> **Work order**: The listing below begins with the first line you should copy; stop after the line containing "collection of unique", and drop every picture.
Data in this exercise section start
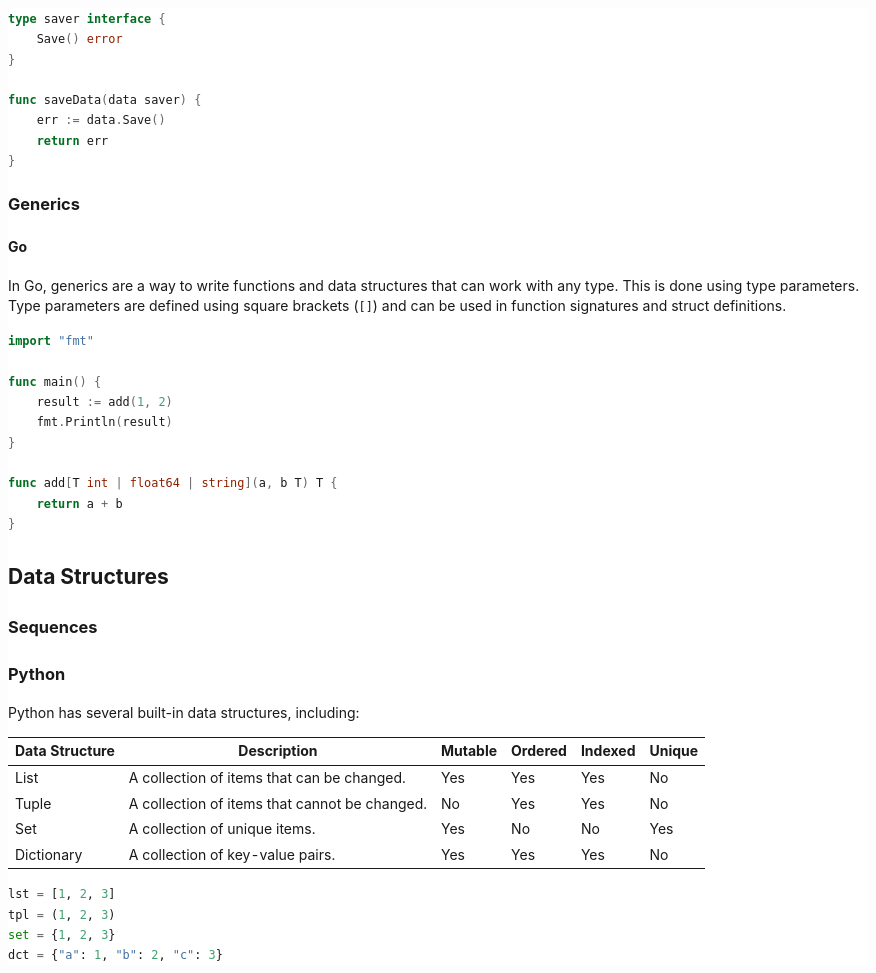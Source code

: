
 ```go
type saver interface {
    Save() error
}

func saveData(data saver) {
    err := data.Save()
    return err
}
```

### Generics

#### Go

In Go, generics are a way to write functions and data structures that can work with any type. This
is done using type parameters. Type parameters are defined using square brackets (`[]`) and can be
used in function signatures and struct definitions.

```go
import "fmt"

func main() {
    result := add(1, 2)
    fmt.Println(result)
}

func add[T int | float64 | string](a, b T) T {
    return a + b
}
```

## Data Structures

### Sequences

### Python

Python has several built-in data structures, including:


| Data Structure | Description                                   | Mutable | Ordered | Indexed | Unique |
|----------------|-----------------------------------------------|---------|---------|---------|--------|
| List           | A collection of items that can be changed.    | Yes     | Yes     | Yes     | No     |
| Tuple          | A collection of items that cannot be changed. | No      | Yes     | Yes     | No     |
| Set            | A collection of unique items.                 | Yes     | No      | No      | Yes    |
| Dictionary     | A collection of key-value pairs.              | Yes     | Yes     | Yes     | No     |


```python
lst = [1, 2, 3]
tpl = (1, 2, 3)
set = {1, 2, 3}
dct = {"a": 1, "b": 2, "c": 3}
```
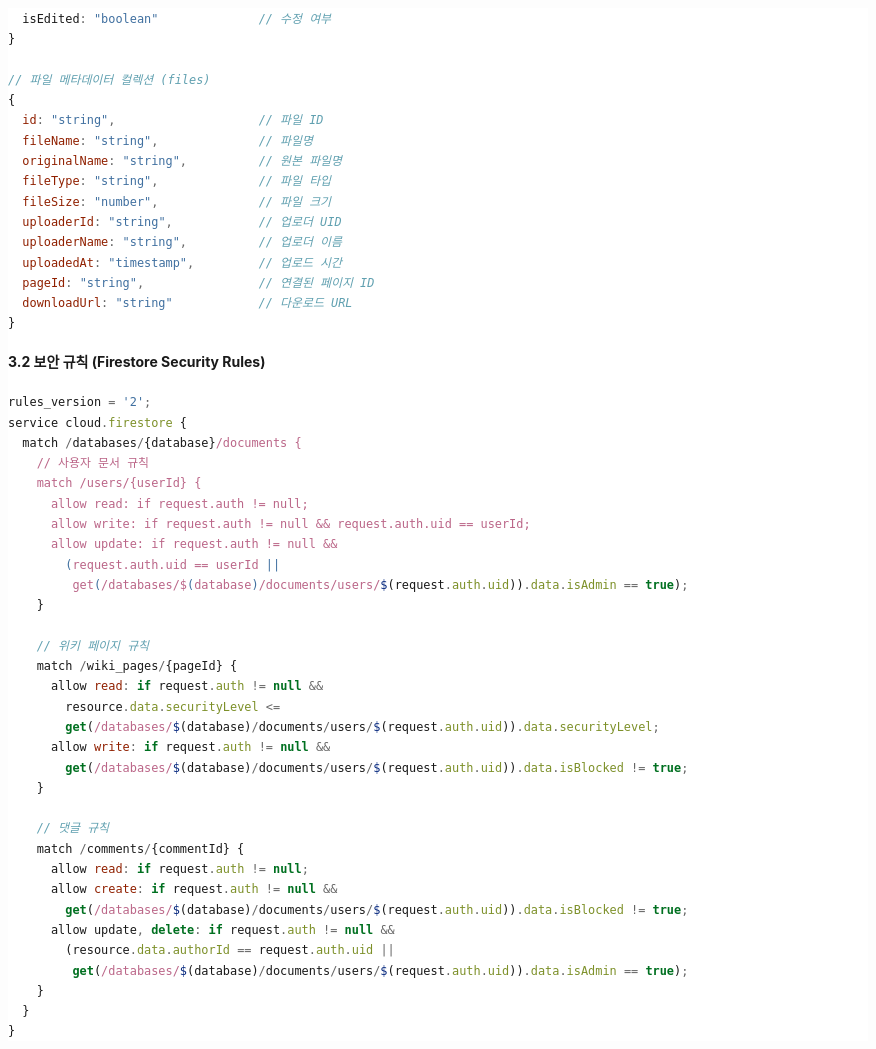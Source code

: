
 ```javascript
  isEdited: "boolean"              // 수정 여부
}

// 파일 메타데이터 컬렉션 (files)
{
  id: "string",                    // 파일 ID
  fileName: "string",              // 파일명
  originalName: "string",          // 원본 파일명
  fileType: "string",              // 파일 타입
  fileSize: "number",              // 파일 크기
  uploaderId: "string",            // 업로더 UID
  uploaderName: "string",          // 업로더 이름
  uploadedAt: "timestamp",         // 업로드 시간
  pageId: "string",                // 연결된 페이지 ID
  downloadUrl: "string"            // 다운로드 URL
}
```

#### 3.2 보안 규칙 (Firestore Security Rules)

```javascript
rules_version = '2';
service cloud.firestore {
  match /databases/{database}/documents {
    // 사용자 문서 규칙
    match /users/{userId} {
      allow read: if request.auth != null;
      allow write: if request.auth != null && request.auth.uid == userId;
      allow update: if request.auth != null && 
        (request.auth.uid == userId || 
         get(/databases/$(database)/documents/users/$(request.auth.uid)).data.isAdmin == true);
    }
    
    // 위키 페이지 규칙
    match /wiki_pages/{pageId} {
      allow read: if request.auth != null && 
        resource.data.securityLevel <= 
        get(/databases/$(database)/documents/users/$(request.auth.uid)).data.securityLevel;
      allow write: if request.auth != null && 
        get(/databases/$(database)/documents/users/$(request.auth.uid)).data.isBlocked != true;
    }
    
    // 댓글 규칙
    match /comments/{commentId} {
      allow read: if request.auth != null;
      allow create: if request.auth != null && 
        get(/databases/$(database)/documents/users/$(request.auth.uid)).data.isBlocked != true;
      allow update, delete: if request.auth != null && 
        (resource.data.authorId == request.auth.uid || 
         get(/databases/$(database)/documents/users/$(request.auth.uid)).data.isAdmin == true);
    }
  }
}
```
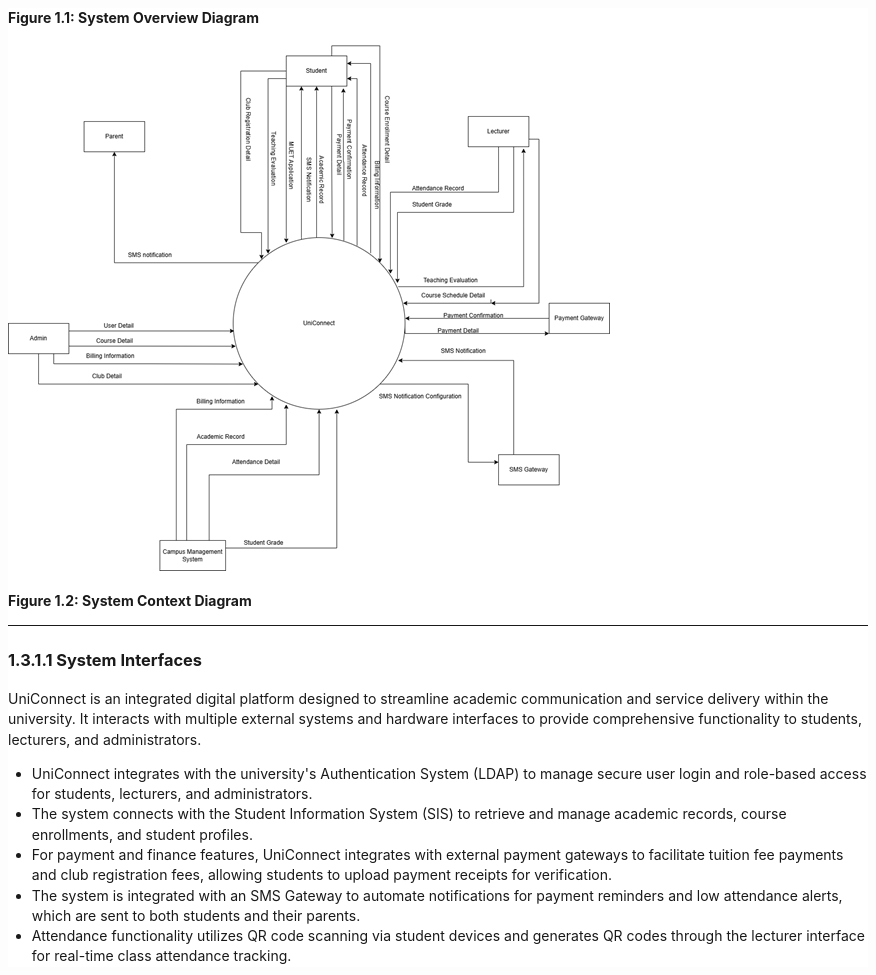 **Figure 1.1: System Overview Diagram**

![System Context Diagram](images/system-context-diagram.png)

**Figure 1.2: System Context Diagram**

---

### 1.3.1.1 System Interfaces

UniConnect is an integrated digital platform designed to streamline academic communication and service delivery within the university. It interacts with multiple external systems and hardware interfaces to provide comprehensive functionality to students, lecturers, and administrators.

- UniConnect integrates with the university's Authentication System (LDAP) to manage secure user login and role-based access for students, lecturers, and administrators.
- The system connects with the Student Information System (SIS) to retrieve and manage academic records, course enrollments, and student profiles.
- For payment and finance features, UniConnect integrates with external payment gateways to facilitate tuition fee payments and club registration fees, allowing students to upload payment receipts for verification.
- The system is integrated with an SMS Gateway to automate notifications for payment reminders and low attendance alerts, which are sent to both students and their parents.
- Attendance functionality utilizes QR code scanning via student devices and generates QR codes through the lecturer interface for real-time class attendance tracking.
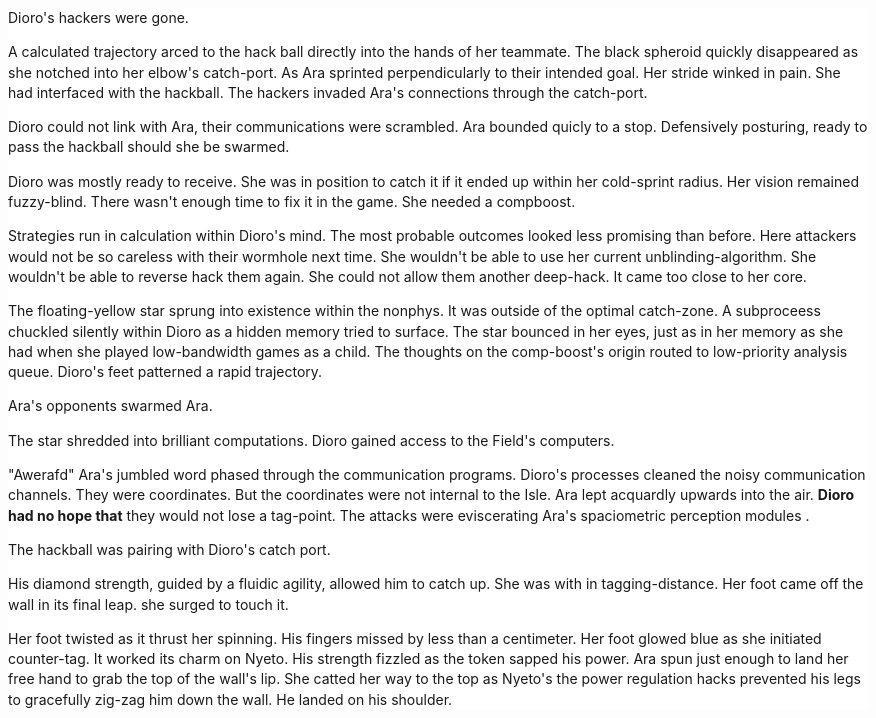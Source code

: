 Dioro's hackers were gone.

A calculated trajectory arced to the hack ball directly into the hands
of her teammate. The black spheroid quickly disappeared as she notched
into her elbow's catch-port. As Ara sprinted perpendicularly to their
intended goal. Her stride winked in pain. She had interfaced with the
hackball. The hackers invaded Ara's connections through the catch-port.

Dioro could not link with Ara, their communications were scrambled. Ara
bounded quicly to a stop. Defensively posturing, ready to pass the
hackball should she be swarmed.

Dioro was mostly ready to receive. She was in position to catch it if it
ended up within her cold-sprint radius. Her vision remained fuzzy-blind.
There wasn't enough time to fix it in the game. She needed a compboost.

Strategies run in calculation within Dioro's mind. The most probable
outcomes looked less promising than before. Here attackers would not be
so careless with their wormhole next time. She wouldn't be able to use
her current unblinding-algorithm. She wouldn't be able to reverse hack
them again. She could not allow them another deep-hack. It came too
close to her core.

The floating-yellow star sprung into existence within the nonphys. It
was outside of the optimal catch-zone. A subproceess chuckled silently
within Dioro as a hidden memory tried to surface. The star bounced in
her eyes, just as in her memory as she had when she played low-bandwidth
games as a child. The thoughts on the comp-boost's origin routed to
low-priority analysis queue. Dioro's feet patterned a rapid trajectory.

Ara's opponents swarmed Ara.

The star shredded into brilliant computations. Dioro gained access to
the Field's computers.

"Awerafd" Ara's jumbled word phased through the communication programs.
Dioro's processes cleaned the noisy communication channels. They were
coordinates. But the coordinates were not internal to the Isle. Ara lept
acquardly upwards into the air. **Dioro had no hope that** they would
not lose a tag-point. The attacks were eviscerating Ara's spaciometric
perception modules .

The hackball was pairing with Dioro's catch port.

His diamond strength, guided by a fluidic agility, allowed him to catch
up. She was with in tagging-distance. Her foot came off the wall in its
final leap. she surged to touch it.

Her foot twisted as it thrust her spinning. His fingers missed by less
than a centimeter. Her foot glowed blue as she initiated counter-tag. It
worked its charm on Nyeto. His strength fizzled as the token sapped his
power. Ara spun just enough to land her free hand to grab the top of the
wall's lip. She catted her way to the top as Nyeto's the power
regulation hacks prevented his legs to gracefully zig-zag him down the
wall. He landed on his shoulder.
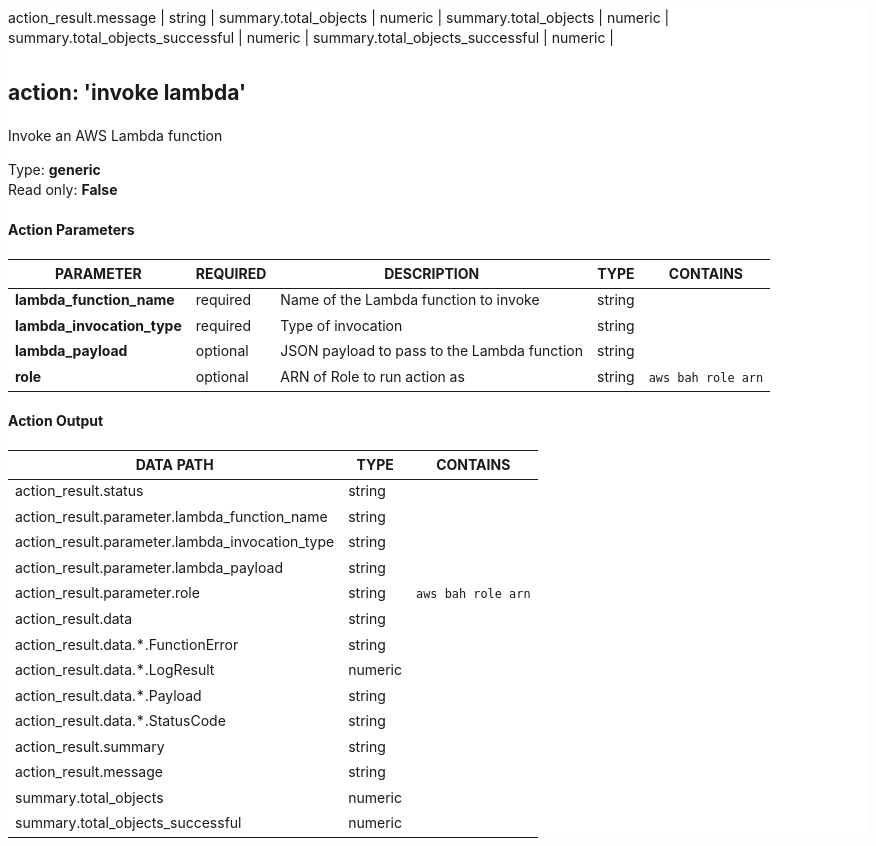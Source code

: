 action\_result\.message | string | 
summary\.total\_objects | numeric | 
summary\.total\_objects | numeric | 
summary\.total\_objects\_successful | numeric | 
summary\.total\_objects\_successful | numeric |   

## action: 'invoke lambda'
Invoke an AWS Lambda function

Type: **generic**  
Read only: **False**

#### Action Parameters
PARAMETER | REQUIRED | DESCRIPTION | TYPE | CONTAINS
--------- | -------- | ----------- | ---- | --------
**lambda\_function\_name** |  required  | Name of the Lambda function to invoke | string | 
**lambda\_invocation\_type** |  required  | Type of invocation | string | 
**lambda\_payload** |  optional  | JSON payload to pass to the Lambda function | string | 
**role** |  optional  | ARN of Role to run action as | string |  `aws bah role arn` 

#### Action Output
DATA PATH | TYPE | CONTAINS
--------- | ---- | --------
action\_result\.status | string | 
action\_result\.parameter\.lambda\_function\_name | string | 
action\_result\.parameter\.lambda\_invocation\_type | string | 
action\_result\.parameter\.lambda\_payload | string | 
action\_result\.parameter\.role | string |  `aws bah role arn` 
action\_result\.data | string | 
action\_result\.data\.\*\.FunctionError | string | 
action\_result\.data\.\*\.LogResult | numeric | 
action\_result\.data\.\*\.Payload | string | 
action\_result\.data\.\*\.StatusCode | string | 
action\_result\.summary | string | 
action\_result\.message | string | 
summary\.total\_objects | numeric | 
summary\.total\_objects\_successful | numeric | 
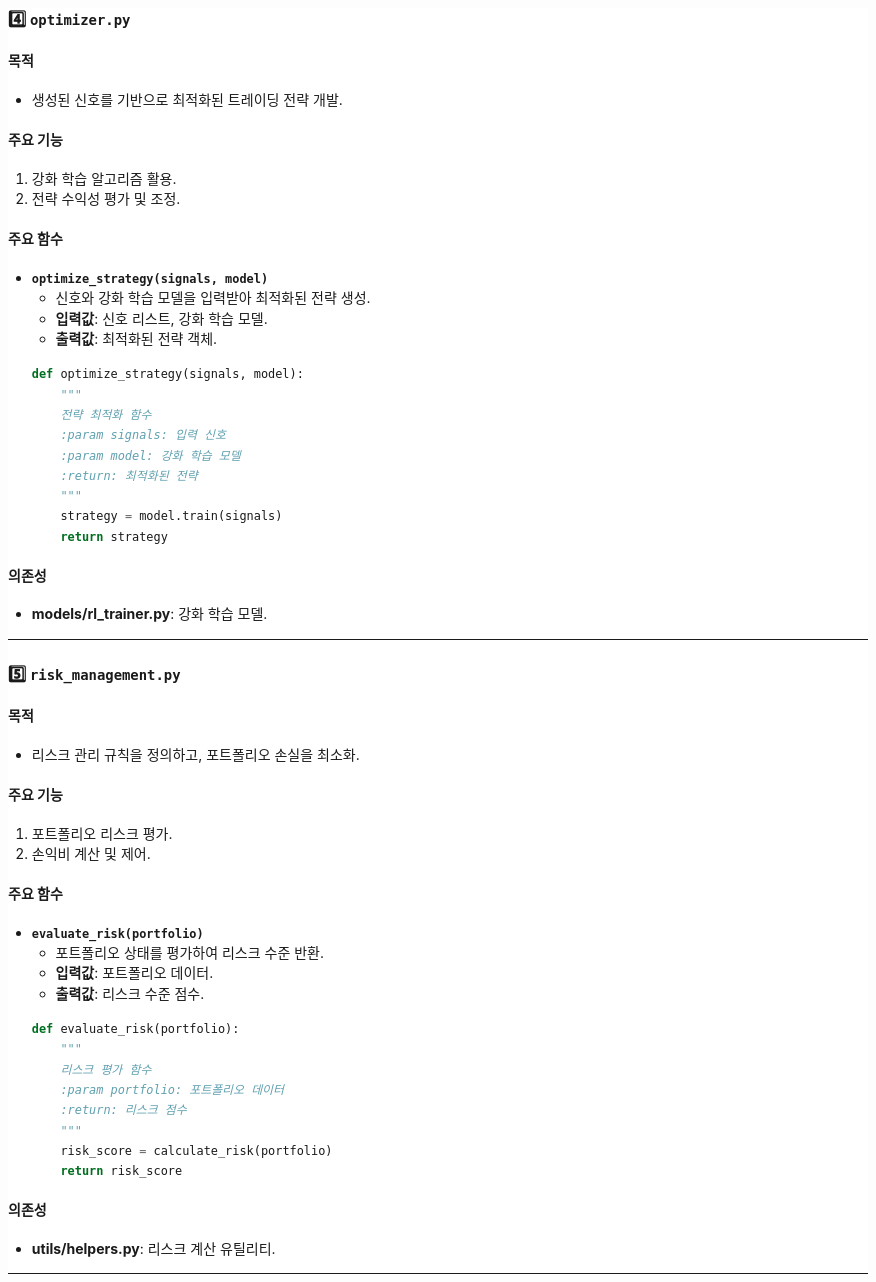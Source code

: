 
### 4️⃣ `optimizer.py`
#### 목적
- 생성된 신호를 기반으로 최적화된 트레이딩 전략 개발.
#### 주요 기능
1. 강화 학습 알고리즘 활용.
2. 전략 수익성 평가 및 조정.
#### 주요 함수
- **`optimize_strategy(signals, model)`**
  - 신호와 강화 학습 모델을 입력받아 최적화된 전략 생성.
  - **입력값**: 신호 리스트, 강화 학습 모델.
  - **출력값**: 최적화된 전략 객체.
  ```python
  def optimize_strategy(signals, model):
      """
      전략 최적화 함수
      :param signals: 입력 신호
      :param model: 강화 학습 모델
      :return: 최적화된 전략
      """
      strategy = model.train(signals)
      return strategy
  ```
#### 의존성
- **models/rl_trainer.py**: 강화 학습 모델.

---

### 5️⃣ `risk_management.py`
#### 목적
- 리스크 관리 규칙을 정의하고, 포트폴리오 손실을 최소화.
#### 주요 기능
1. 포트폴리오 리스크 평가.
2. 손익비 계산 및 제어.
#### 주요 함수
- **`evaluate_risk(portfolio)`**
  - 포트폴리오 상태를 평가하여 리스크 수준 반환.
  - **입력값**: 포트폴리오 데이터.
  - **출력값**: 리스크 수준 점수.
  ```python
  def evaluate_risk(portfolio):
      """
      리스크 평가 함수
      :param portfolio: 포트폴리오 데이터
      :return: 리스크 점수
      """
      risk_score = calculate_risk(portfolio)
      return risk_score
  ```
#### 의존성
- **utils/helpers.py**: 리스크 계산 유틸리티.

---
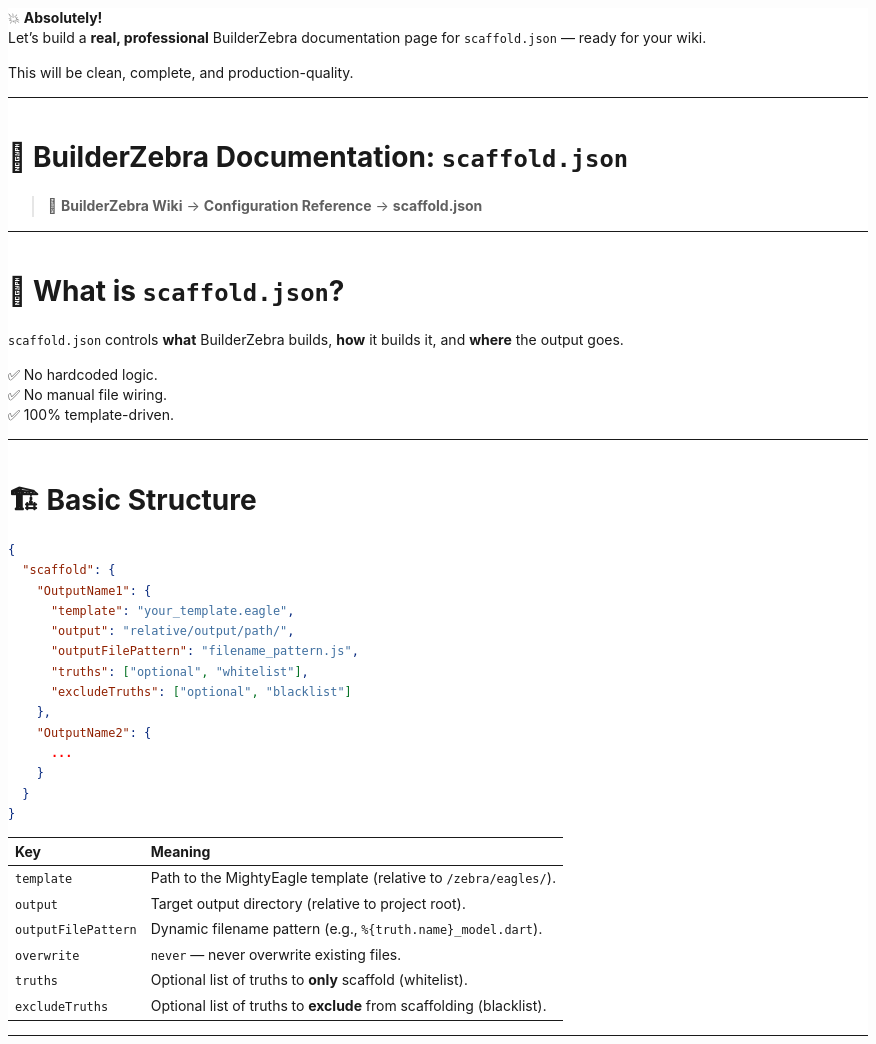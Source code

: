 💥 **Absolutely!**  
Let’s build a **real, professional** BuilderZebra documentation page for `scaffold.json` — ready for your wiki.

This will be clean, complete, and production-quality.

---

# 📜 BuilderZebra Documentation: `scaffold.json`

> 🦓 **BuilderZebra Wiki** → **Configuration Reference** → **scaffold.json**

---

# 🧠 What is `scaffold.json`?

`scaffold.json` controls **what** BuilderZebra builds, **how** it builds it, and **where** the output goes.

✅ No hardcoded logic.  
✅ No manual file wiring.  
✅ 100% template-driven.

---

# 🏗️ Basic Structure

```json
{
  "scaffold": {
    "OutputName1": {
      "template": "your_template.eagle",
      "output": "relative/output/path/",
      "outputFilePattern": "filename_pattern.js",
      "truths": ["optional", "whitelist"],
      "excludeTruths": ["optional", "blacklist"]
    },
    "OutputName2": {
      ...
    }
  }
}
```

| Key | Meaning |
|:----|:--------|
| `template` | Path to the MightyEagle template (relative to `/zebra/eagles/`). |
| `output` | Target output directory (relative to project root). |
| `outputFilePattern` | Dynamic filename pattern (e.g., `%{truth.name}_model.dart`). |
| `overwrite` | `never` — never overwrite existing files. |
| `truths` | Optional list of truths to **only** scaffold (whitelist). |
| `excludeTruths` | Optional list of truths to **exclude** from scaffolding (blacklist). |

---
Data in this exercise section end
> **Task answer**:
Source code

:
 ```go
type saver interface {
    Save() error
}

func saveData(data saver) {
    err := data.Save()
    return err
}
```

### Generics

#### Go

In Go, generics are a way to write functions and data structures that can work with any type. This
is done using type parameters. Type parameters are defined using square brackets (`[]`) and can be
used in function signatures and struct definitions.

```go
import "fmt"

func main() {
    result := add(1, 2)
    fmt.Println(result)
}

func add[T int | float64 | string](a, b T) T {
    return a + b
}
```

## Data Structures

### Sequences

### Python

Python has several built-in data structures, including:


| Data Structure | Description                                   | Mutable | Ordered | Indexed | Unique |
|----------------|-----------------------------------------------|---------|---------|---------|--------|
| List           | A collection of items that can be changed.    | Yes     | Yes     | Yes     | No     |
| Tuple          | A collection of items that cannot be changed. | No      | Yes     | Yes     | No     |
| Set            | A collection of unique items.                 | Yes     | No      | No      | Yes    |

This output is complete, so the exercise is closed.